(Exercise description): Search the entries below for the word "Bluetooth" and copy every line where it appears.

(Dataset extract):
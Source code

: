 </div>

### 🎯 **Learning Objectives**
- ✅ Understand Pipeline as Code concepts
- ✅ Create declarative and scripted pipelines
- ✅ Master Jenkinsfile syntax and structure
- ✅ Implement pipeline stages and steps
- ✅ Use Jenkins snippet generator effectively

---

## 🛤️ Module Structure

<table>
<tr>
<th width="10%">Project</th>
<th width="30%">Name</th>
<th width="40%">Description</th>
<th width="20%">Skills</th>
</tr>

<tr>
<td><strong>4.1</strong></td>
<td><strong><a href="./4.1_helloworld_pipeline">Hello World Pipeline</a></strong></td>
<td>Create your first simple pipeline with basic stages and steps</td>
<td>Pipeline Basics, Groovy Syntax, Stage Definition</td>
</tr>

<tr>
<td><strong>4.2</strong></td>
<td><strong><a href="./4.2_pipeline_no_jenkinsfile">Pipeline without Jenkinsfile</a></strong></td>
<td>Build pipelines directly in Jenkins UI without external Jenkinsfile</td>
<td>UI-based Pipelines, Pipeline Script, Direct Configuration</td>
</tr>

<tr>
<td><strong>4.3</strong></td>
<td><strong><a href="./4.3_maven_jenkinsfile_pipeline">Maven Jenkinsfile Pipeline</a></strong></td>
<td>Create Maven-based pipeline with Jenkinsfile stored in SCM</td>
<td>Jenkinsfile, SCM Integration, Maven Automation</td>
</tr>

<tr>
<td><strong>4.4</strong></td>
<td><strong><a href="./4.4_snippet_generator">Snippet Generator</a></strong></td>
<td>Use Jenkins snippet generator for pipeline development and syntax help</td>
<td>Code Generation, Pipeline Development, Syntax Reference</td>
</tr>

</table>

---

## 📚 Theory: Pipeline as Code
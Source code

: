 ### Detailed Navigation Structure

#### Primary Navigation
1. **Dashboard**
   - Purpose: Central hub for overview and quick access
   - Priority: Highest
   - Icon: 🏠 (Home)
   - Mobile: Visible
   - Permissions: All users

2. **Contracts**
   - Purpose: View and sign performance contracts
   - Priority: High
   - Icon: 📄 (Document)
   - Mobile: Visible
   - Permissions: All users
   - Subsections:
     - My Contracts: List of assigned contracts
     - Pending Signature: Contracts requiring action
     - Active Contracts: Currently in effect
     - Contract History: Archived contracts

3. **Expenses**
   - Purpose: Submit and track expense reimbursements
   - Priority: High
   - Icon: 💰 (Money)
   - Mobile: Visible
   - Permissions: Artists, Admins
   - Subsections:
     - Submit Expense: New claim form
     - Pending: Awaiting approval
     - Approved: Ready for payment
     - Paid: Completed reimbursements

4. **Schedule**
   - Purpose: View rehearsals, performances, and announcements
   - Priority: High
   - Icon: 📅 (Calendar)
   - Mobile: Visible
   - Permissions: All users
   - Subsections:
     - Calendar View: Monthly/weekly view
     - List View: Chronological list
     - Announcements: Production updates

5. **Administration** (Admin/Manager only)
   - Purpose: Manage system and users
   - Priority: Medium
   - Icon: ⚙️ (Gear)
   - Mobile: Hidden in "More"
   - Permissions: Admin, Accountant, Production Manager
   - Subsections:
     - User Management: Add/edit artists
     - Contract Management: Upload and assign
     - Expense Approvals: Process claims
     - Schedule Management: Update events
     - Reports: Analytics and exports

--

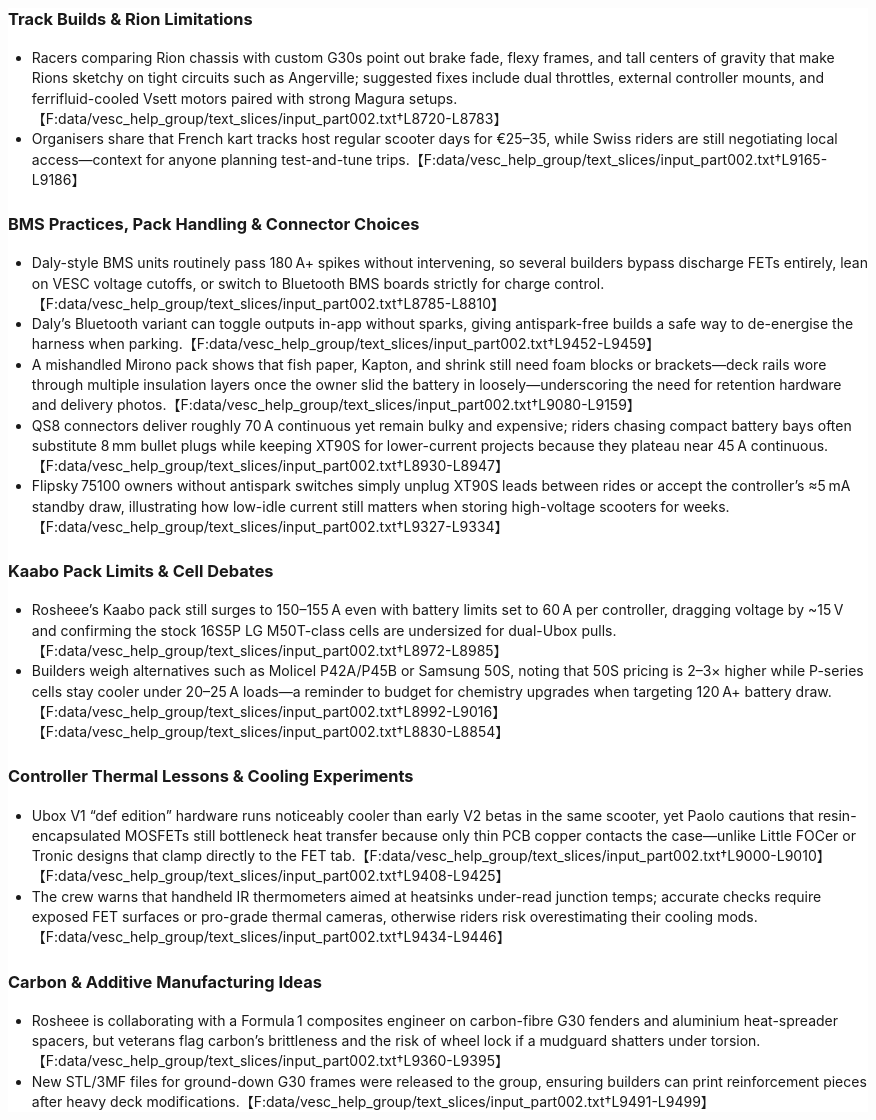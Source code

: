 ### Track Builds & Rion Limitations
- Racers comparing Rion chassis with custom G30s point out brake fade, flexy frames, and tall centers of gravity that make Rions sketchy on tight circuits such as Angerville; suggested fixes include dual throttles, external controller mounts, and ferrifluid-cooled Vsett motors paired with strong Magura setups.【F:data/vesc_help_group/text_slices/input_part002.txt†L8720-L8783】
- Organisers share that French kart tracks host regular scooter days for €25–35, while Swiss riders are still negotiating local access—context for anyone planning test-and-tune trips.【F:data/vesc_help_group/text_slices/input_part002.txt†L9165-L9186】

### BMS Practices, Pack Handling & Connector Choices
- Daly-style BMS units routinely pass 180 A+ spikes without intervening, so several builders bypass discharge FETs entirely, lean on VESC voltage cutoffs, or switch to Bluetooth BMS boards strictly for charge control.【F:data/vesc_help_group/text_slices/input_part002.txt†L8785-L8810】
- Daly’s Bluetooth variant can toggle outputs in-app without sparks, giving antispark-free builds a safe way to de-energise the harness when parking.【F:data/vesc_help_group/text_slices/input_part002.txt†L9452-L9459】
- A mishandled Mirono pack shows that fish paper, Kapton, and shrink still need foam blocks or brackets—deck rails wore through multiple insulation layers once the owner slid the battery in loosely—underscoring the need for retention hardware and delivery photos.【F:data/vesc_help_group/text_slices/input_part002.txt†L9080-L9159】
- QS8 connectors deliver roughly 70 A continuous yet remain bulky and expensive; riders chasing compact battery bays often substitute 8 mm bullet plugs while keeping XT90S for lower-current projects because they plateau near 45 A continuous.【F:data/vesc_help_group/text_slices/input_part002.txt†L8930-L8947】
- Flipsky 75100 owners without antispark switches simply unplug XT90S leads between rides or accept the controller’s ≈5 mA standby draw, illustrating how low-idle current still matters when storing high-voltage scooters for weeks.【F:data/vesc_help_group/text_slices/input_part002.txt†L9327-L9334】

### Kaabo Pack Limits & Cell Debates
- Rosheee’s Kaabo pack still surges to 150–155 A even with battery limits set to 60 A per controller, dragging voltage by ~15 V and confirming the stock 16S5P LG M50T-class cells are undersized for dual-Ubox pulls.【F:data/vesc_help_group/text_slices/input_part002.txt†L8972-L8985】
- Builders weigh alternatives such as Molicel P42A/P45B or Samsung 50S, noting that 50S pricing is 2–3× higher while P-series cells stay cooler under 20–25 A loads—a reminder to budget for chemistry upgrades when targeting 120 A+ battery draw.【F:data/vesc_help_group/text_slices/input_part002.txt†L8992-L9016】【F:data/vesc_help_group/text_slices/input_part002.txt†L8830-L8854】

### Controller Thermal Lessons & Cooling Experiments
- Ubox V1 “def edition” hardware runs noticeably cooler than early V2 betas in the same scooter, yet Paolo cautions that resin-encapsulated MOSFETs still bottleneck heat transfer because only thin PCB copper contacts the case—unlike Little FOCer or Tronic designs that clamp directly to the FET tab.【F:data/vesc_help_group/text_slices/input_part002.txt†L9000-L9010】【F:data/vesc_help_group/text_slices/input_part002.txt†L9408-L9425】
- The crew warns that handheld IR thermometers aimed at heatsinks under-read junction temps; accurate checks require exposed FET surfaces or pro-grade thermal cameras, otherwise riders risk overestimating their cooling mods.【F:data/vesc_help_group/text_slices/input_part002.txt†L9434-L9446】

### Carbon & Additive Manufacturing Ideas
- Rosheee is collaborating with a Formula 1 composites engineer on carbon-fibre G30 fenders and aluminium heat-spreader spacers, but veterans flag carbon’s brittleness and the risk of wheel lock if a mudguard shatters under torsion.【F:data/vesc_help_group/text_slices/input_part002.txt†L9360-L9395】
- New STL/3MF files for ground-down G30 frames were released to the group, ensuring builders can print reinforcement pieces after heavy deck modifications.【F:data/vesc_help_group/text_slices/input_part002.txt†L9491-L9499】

--

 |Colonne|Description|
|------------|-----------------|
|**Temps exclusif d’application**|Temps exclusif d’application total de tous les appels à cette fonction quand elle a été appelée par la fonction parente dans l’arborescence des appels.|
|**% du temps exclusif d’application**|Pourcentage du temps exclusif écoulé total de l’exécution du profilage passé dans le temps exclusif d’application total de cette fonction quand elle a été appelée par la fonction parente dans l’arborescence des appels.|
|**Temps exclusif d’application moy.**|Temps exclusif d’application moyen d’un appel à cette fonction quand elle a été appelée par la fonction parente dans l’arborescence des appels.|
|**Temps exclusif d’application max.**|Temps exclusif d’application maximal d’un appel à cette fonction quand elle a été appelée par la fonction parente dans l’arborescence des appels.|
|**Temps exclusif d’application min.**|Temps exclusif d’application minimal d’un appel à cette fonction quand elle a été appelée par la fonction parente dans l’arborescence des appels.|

(Answer to the exercise):
- Daly-style BMS units routinely pass 180 A+ spikes without intervening, so several builders bypass discharge FETs entirely, lean on VESC voltage cutoffs, or switch to Bluetooth BMS boards strictly for charge control.【F:data/vesc_help_group/text_slices/input_part002.txt†L8785-L8810】
- Daly’s Bluetooth variant can toggle outputs in-app without sparks, giving antispark-free builds a safe way to de-energise the harness when parking.【F:data/vesc_help_group/text_slices/input_part002.txt†L9452-L9459】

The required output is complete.